Avec Youtube et Universal, tout va à Vevo

Annoncée ce matin, la nouvelle plateforme vidéo de Youtube s’adresse directement au portefeuille des labels et des publicitaires. Quid de l’internaute?

Vers un Youtube 2.0? La question se pose après l’officialisation ce matin de Vevo, le service de vidéo-clips en ligne issu de l’association de Youtube, propriété de Google, et du major Universal Music Group (UMG), label de U2 et du regretté Bashung. Fonctionnel d’ici la fin de l’année, le site Vevo.com existe depuis quelques heures maintenant.
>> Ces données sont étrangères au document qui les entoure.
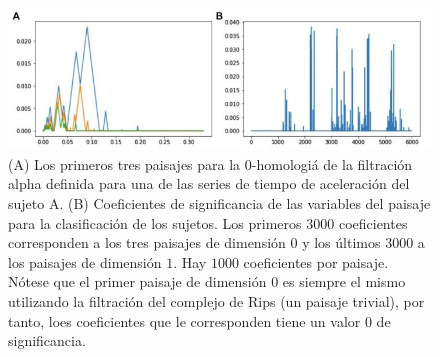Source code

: \begin{figure}[ht]
    \centering
    \includegraphics[width=0.85\linewidth]{./figures/Figura15.JPG}
    \caption{
        (A) Los primeros tres paisajes para la $0$-homologi\'a de la filtraci\'on alpha
        definida para una de las series de tiempo de aceleraci\'on del sujeto A.
        (B) Coeficientes de significancia de las variables del paisaje para la clasificaci\'on
        de los sujetos.
        Los primeros $3000$ coeficientes corresponden a los tres paisajes de dimensi\'on $0$
        y los \'ultimos $3000$ a los paisajes de dimensi\'on $1$.
        Hay $1000$ coeficientes por paisaje.
        N\'otese que el primer paisaje de dimensi\'on $0$ es siempre el mismo
        utilizando la filtraci\'on del complejo de Rips (un paisaje trivial), por tanto,
        loes coeficientes que le corresponden tiene un valor $0$ de significancia.
    }
    \label{fig:Figura 15}
    \vspace{15pt}
\end{figure}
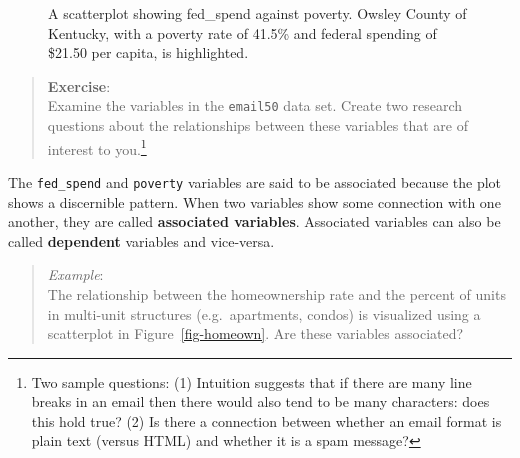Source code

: \documentclass[
  letterpaper,
  DIV=11,
  numbers=noendperiod]{scrreprt}
\begin{document}
\begin{figure}


\caption{\label{fig-pov1}A scatterplot showing fed\_spend against
poverty. Owsley County of Kentucky, with a poverty rate of 41.5\% and
federal spending of \$21.50 per capita, is highlighted.}

\end{figure}%

\begin{quote}
\textbf{Exercise}:\\
Examine the variables in the \texttt{email50} data set. Create two
research questions about the relationships between these variables that
are of interest to you.\footnote{Two sample questions: (1) Intuition
  suggests that if there are many line breaks in an email then there
  would also tend to be many characters: does this hold true? (2) Is
  there a connection between whether an email format is plain text
  (versus HTML) and whether it is a spam message?}
\end{quote}

The \texttt{fed\_spend} and \texttt{poverty} variables are said to be
associated because the plot shows a discernible pattern. When two
variables show some connection with one another, they are called
\textbf{associated variables}. Associated variables can also be called
\textbf{dependent} variables and vice-versa.

\begin{quote}
\emph{Example}:\\
The relationship between the homeownership rate and the percent of units
in multi-unit structures (e.g.~apartments, condos) is visualized using a
scatterplot in Figure~\ref{fig-homeown}. Are these variables associated?
\end{quote}
\end{document}

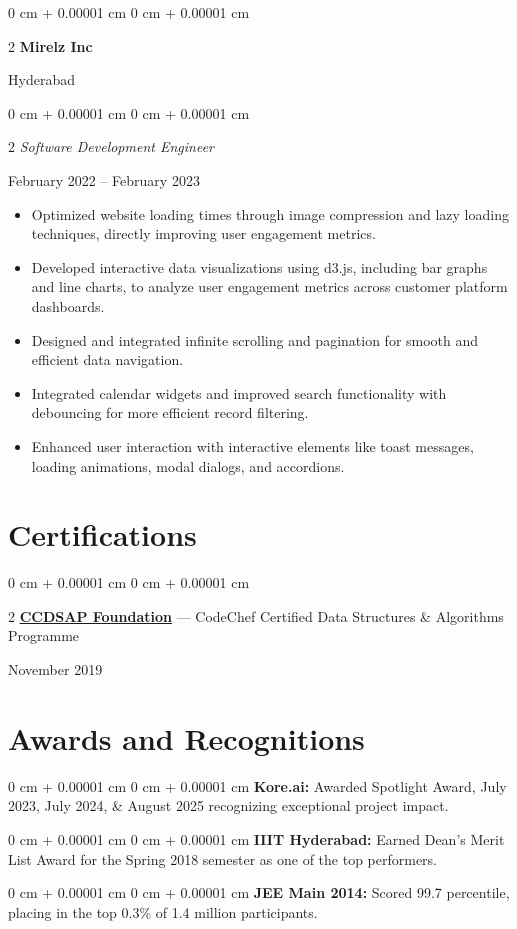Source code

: \documentclass[10pt, letterpaper]{article}
\newenvironment{onecolentry}{
    \begin{adjustwidth}{
        0 cm + 0.00001 cm
    }{
        0 cm + 0.00001 cm
    }
}{
    \end{adjustwidth}
} %
\newenvironment{twocolentry}[2][]{
    \onecolentry
    \def\secondColumn{#2}
    \setcolumnwidth{\fill, 5.5 cm}
    \begin{paracol}{2}
}{
    \switchcolumn \raggedleft \secondColumn
    \end{paracol}
    \endonecolentry
} %
\let\hrefWithoutArrow\href
\newcommand{\resumeItemNH}[1]{
  \item\small{
    {#1 \vspace{-2pt}}
  }
}
\newcommand{\onecolentrybold}[2]{%
\begin{onecolentry}%
\textbf{#1:} #2%
\end{onecolentry}%
}
\newcommand{\onecolentrywrapbullet}[1]{%
  \begin{itemize}[leftmargin=*, itemsep=0pt, parsep=0pt, topsep=0pt, partopsep=0pt] %
    \item \begin{minipage}[t]{\dimexpr\textwidth-1.1em\relax} %
       #1
    \end{minipage}
  \end{itemize}
  \vspace{4pt}
}
\newcommand{\twocolentryWithSpace}[3][0.5em]{%
  \begin{twocolentry}{#2}{#3}%
  \end{twocolentry}%
  \vspace{#1}%
}
\begin{document}
\begin{twocolentry}
   {Hyderabad} {\textbf{Mirelz Inc}}
\end{twocolentry}
\twocolentryWithSpace[0.5em]{February 2022 -- February 2023}{\textit{Software Development Engineer}}


\onecolentrywrapbullet{Optimized website loading times through image compression and lazy loading techniques, directly improving user engagement metrics.}
\onecolentrywrapbullet{Developed interactive data visualizations using d3.js, including bar graphs and line charts, to analyze user engagement metrics across customer platform dashboards.}
\onecolentrywrapbullet{Designed and integrated infinite scrolling and pagination for smooth and efficient data navigation.}
\onecolentrywrapbullet{Integrated calendar widgets and improved search functionality with debouncing for more efficient record filtering.}
\onecolentrywrapbullet{Enhanced user interaction with interactive elements like toast messages, loading animations, modal dialogs, and accordions.}



\section{Certifications}

\begin{twocolentry}
{November 2019}{\hrefWithoutArrow{https://www.codechef.com/certificates/public/0d07532}{{\color{linkedinBlue}\textbf{CCDSAP Foundation}}} --- CodeChef Certified Data Structures \& Algorithms Programme}
\end{twocolentry}

\vspace{0.1cm}


\section{Awards and Recognitions}

\onecolentrybold {Kore.ai} {Awarded Spotlight Award, July 2023, July 2024, \& August 2025 recognizing exceptional project impact.}
\onecolentrybold {IIIT Hyderabad} {Earned Dean’s Merit List Award for the Spring 2018 semester as one of the top performers.}
\onecolentrybold{JEE Main 2014}{Scored 99.7 percentile, placing in the top 0.3\% of 1.4 million participants.}
\end{document}
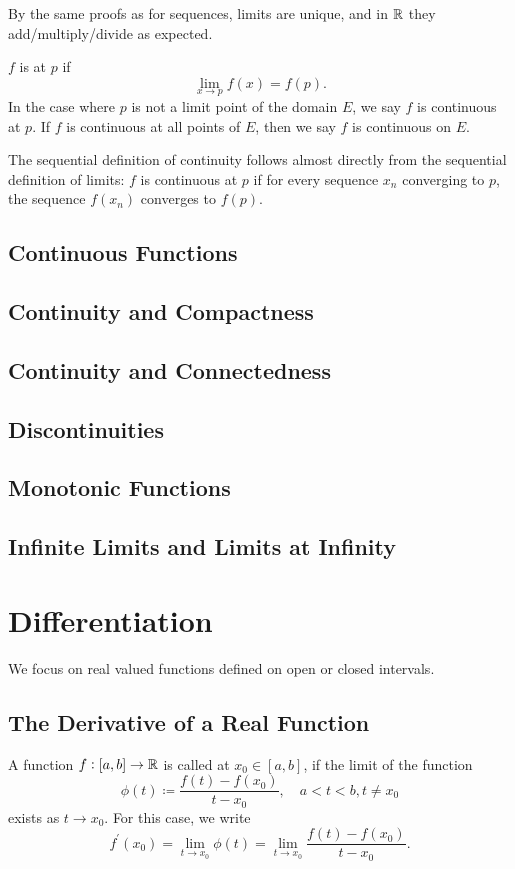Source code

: By the same proofs as for sequences, limits are unique, and in $\mathbb R$ they add/multiply/divide as expected.

\begin{definition}
$f$ is  at $p$ if
\[ \lim_{x\to p}f(x) = f(p). \]
In the case where $p$ is not a limit point of the domain $E$, we say $f$ is continuous at $p$. If $f$ is continuous at all points of $E$, then we say $f$ is continuous on $E$.
\end{definition}

The sequential definition of continuity follows almost directly from the sequential definition of limits: 
$f$ is continuous at $p$ if for every sequence $x_n$ converging to $p$, the sequence $f(x_n)$ converges to $f(p)$.



\section{Continuous Functions}

\section{Continuity and Compactness}

\section{Continuity and Connectedness}

\section{Discontinuities}

\section{Monotonic Functions}

\section{Infinite Limits and Limits at Infinity}


\chapter{Differentiation}
We focus on real valued functions defined on open or closed intervals.

\section{The Derivative of a Real Function}
\begin{definition}
A function $f:[a,b]\to\mathbb R$ is called  at $x_0\in[a,b]$, if the limit of the function
\[ \phi(t)\coloneqq\frac{f(t)-f(x_0)}{t-x_0}, \quad a<t<b, t\neq x_0 \]
exists as $t\to x_0$. For this case, we write
\begin{equation}\label{eqn:derivative}
f^\prime(x_0)=\lim_{t\to x_0}\phi(t)=\lim_{t\to x_0}\frac{f(t)-f(x_0)}{t-x_0}.
\end{equation}
\end{definition}

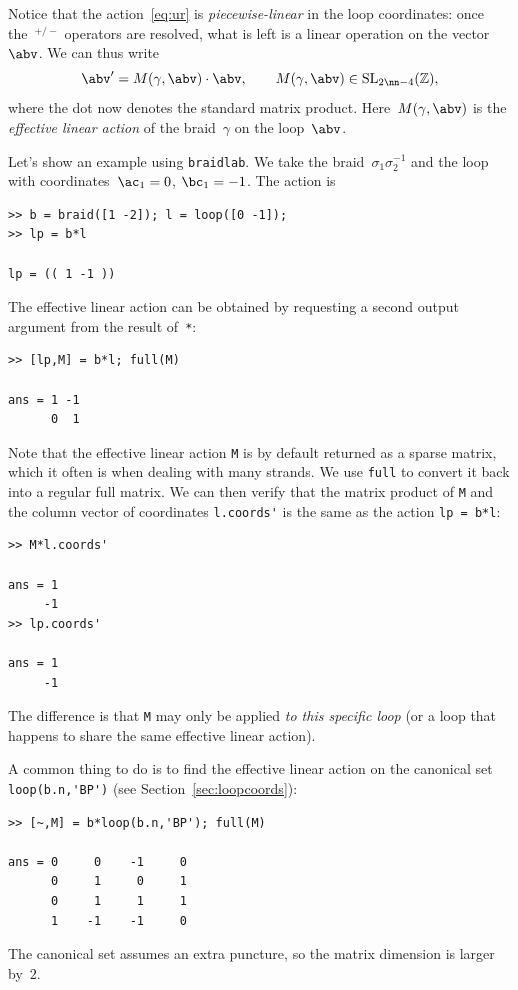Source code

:\documentclass[12pt]{article}
\newcommand{\braidlab}{\texttt{braidlab}}%
\newcommand{\braid}{\texttt{braid}}%
\newcommand{\loopc}{\texttt{loop}}%
\begin{document}
Notice that the action~\eqref{eq:ur} is \emph{piecewise-linear} in the loop
coordinates: once the~${}^{+/-}$ operators are resolved, what is left is a
linear operation on the vector~$\abv$.  We can thus write
\begin{equation}
  \abv' = M(\gamma,\abv)\cdot\abv,
  \qquad
  M(\gamma,\abv) \in \mathrm{SL}_{2\nn-4}(\mathbb{Z}),
\end{equation}
where the dot now denotes the standard matrix product.  Here~$M(\gamma,\abv)$
is the \emph{effective linear action} of the braid~$\gamma$ on the
loop~$\abv$.

\index{braid class@\braid\ class!action on \loopc\ (\lstinline{*})|(}%
Let's show an example using \braidlab.  We take the
braid~$\sigma_1\sigma_2^{-1}$ and the loop with coordinates~$\ac_1=0$,
$\bc_1=-1$.  The action is
\begin{lstlisting}[frame=single,framerule=0pt]
>> b = braid([1 -2]); l = loop([0 -1]);
>> lp = b*l

lp = (( 1 -1 ))
\end{lstlisting}
The effective linear action can be obtained by requesting a second output
argument from the result of~\lstinline{*}:
\begin{lstlisting}[frame=single,framerule=0pt]
>> [lp,M] = b*l; full(M)

ans = 1 -1
      0  1
\end{lstlisting}
Note that the effective linear action \lstinline{M} is by default returned as
a sparse matrix, %
%
which it often is when dealing with many strands.  We use \lstinline{full} %
%
to convert it back into a regular full matrix.  We can then verify that the
matrix product of \lstinline{M} and the column vector of coordinates
\lstinline{l.coords'} is the same as the action \lstinline{lp = b*l}:
\begin{lstlisting}[frame=single,framerule=0pt]
>> M*l.coords'

ans = 1
     -1
>> lp.coords'

ans = 1
     -1
\end{lstlisting}
The difference is that \lstinline{M} may only be applied \emph{to this
  specific loop} (or a loop that happens to share the same effective linear
action).

A common thing to do is to find the effective linear action on the canonical
set \lstinline{loop(b.n,'BP')} (see Section~\ref{sec:loopcoords}):
\begin{lstlisting}[frame=single,framerule=0pt]
>> [~,M] = b*loop(b.n,'BP'); full(M)

ans = 0     0    -1     0
      0     1     0     1
      0     1     1     1
      1    -1    -1     0
\end{lstlisting}
The canonical set assumes an extra puncture, so the matrix dimension is larger
by~$2$.
\end{document}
Une page d’accueil au style épuré qui ne propose pour l’instant qu’un twitter en stand-by, et une newsletter qu’on espère un peu plus éveillée.

En réalité, Youtube partage déjà une partie de ses revenus avec UMG, les vidéos et les droits de l’un étant vendues plusieurs dizaines de millions de dollars à l’autre. Avec Vevo, les deux associés passent à la vitesse supérieure. Mais Vevo, c’est quoi, au juste? Pour l’instant, une idée. Celle d’associer le contenu officiel d’UGM, clips musicaux et vidéos diverses, à la technologie Youtube. « Universal et Google se partageront ainsi les revenus de Vevo et de Youtube », racontait hier un représentant de Google à Wired.com. Selon le même, les négociations avec d’autres labels sont en cours pour alimenter ce qui devrait être une sorte de Youtube Premium. Le but, attirer plus d’internautes, séduire davantage de publicitaires.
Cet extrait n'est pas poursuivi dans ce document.